_EXERCISE DIRECTIONS_: Write out every entry exactly as it stands.

[Saved entries]
"""

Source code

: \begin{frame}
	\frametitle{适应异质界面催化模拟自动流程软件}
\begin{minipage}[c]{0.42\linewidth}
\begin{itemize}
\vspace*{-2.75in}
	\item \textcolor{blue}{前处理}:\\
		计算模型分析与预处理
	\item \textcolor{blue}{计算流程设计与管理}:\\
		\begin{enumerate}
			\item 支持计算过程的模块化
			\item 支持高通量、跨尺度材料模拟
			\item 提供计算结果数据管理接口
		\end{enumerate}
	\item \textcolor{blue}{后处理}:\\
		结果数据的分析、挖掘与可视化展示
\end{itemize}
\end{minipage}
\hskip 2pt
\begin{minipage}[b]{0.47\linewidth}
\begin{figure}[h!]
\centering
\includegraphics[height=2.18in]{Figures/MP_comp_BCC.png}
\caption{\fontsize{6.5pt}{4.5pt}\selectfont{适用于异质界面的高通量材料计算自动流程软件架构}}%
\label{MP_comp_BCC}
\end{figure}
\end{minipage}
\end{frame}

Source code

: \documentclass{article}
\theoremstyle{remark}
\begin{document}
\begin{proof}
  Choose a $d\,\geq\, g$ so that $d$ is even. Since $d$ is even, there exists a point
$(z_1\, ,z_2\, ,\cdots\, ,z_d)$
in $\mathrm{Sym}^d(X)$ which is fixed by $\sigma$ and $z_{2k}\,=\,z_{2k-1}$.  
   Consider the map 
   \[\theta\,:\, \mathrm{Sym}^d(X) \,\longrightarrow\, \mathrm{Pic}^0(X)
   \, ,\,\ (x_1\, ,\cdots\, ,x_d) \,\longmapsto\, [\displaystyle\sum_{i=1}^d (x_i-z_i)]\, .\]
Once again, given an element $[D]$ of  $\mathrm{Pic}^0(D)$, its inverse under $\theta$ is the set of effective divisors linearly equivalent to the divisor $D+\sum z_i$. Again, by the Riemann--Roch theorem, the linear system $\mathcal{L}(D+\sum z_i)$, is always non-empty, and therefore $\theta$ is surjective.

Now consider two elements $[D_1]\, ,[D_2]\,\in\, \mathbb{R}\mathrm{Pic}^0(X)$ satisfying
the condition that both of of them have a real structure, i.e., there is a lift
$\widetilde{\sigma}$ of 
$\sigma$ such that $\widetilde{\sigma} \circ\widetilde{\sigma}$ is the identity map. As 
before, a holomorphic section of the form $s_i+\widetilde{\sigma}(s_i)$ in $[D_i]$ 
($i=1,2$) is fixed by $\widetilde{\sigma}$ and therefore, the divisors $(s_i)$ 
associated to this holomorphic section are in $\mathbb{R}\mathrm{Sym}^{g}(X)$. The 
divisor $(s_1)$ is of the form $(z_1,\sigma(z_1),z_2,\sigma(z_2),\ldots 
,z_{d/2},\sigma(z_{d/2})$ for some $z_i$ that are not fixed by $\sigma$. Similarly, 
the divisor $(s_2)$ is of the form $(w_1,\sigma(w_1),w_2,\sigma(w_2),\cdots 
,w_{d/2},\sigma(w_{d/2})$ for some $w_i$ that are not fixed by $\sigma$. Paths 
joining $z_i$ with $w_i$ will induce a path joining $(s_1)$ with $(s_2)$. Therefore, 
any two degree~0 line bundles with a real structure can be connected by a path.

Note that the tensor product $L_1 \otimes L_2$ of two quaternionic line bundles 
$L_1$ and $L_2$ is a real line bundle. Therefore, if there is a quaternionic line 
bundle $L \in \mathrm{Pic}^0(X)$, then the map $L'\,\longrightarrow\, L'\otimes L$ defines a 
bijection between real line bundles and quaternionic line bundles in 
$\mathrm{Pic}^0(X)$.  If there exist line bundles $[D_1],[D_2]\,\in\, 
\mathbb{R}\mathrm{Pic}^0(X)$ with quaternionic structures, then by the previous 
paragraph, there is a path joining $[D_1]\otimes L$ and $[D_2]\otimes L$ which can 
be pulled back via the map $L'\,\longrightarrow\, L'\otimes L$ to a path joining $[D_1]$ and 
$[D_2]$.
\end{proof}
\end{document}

"""

_EXERCISE ANSWER_:
Source code

: \begin{frame}
	\frametitle{适应异质界面催化模拟自动流程软件}
\begin{minipage}[c]{0.42\linewidth}
\begin{itemize}
\vspace*{-2.75in}
	\item \textcolor{blue}{前处理}:\\
		计算模型分析与预处理
	\item \textcolor{blue}{计算流程设计与管理}:\\
		\begin{enumerate}
			\item 支持计算过程的模块化
			\item 支持高通量、跨尺度材料模拟
			\item 提供计算结果数据管理接口
		\end{enumerate}
	\item \textcolor{blue}{后处理}:\\
		结果数据的分析、挖掘与可视化展示
\end{itemize}
\end{minipage}
\hskip 2pt
\begin{minipage}[b]{0.47\linewidth}
\begin{figure}[h!]
\centering
\includegraphics[height=2.18in]{Figures/MP_comp_BCC.png}
\caption{\fontsize{6.5pt}{4.5pt}\selectfont{适用于异质界面的高通量材料计算自动流程软件架构}}%
\label{MP_comp_BCC}
\end{figure}
\end{minipage}
\end{frame}

Source code

: \documentclass{article}
\theoremstyle{remark}
\begin{document}
\begin{proof}
  Choose a $d\,\geq\, g$ so that $d$ is even. Since $d$ is even, there exists a point
$(z_1\, ,z_2\, ,\cdots\, ,z_d)$
in $\mathrm{Sym}^d(X)$ which is fixed by $\sigma$ and $z_{2k}\,=\,z_{2k-1}$.  
   Consider the map 
   \[\theta\,:\, \mathrm{Sym}^d(X) \,\longrightarrow\, \mathrm{Pic}^0(X)
   \, ,\,\ (x_1\, ,\cdots\, ,x_d) \,\longmapsto\, [\displaystyle\sum_{i=1}^d (x_i-z_i)]\, .\]
Once again, given an element $[D]$ of  $\mathrm{Pic}^0(D)$, its inverse under $\theta$ is the set of effective divisors linearly equivalent to the divisor $D+\sum z_i$. Again, by the Riemann--Roch theorem, the linear system $\mathcal{L}(D+\sum z_i)$, is always non-empty, and therefore $\theta$ is surjective.

Now consider two elements $[D_1]\, ,[D_2]\,\in\, \mathbb{R}\mathrm{Pic}^0(X)$ satisfying
the condition that both of of them have a real structure, i.e., there is a lift
$\widetilde{\sigma}$ of 
$\sigma$ such that $\widetilde{\sigma} \circ\widetilde{\sigma}$ is the identity map. As 
before, a holomorphic section of the form $s_i+\widetilde{\sigma}(s_i)$ in $[D_i]$ 
($i=1,2$) is fixed by $\widetilde{\sigma}$ and therefore, the divisors $(s_i)$ 
associated to this holomorphic section are in $\mathbb{R}\mathrm{Sym}^{g}(X)$. The 
divisor $(s_1)$ is of the form $(z_1,\sigma(z_1),z_2,\sigma(z_2),\ldots 
,z_{d/2},\sigma(z_{d/2})$ for some $z_i$ that are not fixed by $\sigma$. Similarly, 
the divisor $(s_2)$ is of the form $(w_1,\sigma(w_1),w_2,\sigma(w_2),\cdots 
,w_{d/2},\sigma(w_{d/2})$ for some $w_i$ that are not fixed by $\sigma$. Paths 
joining $z_i$ with $w_i$ will induce a path joining $(s_1)$ with $(s_2)$. Therefore, 
any two degree~0 line bundles with a real structure can be connected by a path.

Note that the tensor product $L_1 \otimes L_2$ of two quaternionic line bundles 
$L_1$ and $L_2$ is a real line bundle. Therefore, if there is a quaternionic line 
bundle $L \in \mathrm{Pic}^0(X)$, then the map $L'\,\longrightarrow\, L'\otimes L$ defines a 
bijection between real line bundles and quaternionic line bundles in 
$\mathrm{Pic}^0(X)$.  If there exist line bundles $[D_1],[D_2]\,\in\, 
\mathbb{R}\mathrm{Pic}^0(X)$ with quaternionic structures, then by the previous 
paragraph, there is a path joining $[D_1]\otimes L$ and $[D_2]\otimes L$ which can 
be pulled back via the map $L'\,\longrightarrow\, L'\otimes L$ to a path joining $[D_1]$ and 
$[D_2]$.
\end{proof}
\end{document}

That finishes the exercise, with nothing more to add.